**TASK DETAILS:** Pick each line that has "sensibili" out of the records.

•••

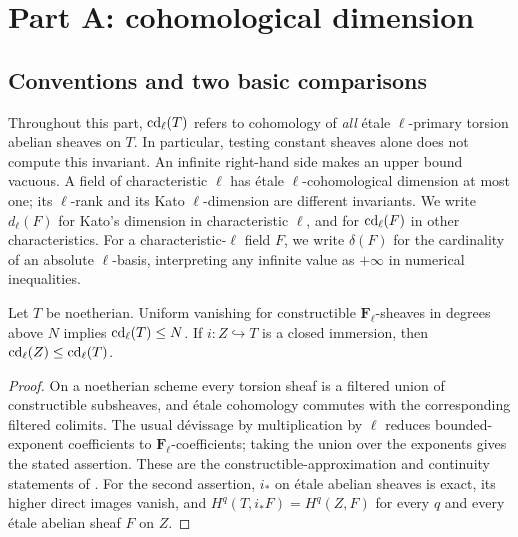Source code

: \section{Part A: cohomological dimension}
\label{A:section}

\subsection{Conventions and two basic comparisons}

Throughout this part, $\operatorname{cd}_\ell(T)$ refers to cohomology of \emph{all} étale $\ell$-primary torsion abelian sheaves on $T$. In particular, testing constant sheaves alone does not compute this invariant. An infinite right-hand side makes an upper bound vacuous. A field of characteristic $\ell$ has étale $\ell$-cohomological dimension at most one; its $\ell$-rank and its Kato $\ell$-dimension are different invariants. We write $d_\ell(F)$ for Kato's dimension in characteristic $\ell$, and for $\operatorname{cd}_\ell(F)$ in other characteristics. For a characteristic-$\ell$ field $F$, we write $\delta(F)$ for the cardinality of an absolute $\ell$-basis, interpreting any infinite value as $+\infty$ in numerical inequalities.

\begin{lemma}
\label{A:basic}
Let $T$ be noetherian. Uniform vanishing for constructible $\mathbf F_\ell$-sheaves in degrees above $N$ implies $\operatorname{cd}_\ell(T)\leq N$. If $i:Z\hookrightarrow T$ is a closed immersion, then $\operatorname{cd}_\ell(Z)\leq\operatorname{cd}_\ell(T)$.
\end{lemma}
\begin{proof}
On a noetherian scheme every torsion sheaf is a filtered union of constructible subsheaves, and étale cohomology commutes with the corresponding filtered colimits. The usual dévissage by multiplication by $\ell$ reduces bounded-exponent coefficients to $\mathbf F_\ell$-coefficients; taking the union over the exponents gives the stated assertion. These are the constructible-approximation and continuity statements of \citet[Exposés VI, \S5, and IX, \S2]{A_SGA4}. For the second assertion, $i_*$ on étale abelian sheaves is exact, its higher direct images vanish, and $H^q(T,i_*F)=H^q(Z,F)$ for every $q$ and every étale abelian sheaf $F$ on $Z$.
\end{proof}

•••

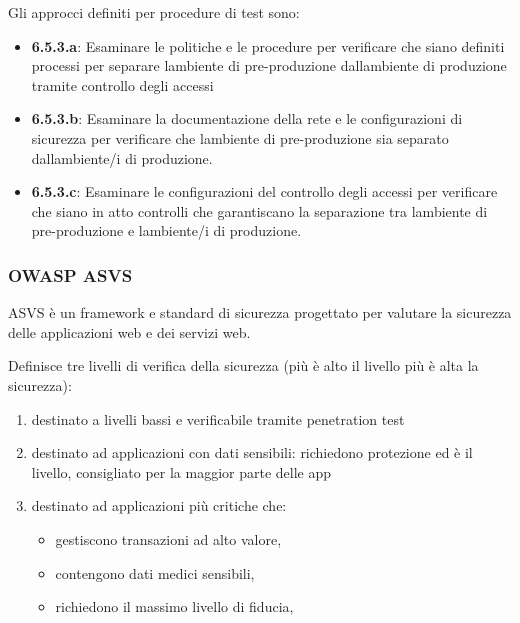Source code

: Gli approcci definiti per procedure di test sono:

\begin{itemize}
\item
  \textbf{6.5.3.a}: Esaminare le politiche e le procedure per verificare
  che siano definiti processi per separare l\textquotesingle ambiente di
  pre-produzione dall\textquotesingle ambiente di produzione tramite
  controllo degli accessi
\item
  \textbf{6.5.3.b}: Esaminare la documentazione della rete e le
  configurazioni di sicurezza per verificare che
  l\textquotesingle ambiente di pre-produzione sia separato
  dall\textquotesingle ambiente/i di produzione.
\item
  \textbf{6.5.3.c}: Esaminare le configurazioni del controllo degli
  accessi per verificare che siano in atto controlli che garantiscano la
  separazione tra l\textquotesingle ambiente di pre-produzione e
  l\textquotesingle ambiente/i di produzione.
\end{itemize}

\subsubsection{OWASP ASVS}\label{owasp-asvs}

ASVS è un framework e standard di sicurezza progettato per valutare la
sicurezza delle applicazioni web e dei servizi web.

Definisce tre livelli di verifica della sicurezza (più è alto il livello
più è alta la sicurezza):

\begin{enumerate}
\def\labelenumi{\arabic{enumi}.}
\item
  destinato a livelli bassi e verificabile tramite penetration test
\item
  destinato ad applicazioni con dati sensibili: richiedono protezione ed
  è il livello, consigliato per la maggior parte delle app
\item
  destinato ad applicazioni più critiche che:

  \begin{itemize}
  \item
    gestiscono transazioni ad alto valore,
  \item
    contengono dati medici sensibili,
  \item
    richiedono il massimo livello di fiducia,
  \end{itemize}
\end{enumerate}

•••

**RESULT OF THE EXERCISE:**
  destinato ad applicazioni con dati sensibili: richiedono protezione ed
    contengono dati medici sensibili,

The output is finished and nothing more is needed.